=== Work instructions ===
Bring together copies of the lines in the data below that contain the word "квантовых".

# # # # # # #

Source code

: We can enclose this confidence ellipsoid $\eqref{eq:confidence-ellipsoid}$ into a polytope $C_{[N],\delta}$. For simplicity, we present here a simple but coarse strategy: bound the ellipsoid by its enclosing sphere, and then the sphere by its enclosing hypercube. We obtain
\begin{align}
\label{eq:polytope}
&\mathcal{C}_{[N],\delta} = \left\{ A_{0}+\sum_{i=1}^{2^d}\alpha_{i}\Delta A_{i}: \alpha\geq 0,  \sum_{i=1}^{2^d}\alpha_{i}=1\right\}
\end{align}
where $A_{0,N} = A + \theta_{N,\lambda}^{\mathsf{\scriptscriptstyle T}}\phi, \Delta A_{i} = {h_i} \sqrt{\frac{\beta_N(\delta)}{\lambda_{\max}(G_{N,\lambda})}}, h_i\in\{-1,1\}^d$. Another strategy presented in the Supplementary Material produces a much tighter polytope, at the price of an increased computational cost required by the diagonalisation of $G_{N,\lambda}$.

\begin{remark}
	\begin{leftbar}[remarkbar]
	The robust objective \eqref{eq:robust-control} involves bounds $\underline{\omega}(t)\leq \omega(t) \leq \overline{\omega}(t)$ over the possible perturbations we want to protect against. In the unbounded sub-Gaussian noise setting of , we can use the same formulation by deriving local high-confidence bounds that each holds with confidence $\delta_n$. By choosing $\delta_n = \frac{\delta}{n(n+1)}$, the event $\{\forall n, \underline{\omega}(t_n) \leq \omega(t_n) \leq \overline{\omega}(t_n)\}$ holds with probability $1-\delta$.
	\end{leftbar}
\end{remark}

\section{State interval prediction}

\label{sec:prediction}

# # # # # # #

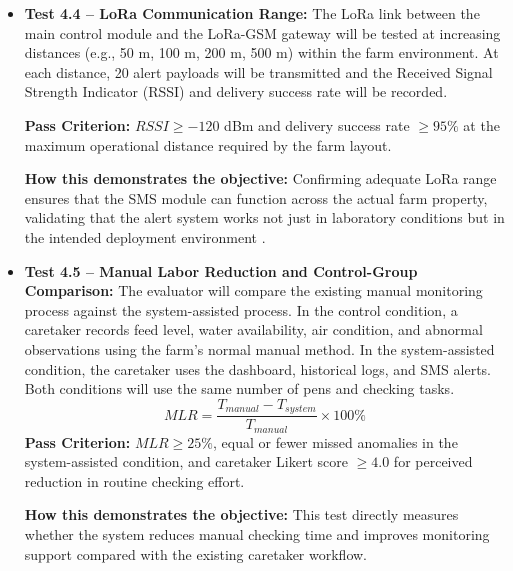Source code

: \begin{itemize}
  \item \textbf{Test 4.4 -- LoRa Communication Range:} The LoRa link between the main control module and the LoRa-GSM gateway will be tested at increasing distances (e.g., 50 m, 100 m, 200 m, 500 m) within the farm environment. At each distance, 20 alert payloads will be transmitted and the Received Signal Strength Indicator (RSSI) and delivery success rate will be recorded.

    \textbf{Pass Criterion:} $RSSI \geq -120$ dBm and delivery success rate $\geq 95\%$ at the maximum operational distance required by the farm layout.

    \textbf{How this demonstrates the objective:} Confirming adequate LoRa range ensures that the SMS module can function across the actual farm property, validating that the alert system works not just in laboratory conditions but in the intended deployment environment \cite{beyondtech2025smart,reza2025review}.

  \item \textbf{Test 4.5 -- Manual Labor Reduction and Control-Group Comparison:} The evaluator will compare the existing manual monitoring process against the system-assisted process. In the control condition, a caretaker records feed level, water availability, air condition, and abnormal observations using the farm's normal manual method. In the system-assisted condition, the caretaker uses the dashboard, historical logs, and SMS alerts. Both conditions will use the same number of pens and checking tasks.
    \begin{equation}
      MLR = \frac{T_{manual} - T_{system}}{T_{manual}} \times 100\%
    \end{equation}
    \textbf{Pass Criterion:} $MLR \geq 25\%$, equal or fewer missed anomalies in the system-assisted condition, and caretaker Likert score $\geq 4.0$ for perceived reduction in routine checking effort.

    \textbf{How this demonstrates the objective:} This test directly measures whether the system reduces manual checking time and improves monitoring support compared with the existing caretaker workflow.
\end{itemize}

# # # # # # #

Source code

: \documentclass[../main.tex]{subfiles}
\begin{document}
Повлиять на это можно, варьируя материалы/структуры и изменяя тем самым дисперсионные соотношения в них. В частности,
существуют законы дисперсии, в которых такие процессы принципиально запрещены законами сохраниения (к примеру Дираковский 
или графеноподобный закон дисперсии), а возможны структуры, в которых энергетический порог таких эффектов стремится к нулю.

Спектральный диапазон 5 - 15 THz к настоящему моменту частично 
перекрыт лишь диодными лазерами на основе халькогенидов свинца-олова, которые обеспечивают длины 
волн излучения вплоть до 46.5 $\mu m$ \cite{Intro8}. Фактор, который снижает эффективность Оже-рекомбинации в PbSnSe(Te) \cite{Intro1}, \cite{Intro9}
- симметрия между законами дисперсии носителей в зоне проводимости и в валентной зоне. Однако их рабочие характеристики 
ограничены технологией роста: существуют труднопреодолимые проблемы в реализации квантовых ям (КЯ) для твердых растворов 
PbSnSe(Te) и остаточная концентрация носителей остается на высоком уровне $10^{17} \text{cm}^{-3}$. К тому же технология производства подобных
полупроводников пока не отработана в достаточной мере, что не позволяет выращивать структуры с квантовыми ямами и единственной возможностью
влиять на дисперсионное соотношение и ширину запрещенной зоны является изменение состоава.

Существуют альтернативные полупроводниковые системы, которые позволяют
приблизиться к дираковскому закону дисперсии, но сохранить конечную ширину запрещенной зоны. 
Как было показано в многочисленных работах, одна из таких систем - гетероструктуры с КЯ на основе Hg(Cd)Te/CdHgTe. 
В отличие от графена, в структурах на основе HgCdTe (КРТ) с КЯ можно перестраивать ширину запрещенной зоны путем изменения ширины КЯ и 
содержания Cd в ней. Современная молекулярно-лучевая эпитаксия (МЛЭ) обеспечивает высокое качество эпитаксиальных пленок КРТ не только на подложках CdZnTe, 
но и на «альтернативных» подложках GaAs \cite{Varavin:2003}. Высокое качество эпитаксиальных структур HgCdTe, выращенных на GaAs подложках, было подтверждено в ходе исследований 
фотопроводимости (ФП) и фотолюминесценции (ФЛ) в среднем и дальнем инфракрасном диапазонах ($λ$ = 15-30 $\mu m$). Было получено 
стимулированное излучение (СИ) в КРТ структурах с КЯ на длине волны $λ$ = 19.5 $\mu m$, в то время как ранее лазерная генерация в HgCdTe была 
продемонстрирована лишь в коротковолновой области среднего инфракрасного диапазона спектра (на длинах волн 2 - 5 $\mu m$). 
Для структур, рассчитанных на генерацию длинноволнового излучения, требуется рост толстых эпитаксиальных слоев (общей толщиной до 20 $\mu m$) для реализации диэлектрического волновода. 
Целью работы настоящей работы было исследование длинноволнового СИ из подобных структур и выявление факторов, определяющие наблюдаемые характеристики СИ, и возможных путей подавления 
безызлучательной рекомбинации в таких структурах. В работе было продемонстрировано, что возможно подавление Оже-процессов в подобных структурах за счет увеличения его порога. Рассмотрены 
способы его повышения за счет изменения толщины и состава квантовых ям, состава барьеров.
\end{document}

# # # # # # #

=== Exercise output ===
ограничены технологией роста: существуют труднопреодолимые проблемы в реализации квантовых ям (КЯ) для твердых растворов 
способы его повышения за счет изменения толщины и состава квантовых ям, состава барьеров.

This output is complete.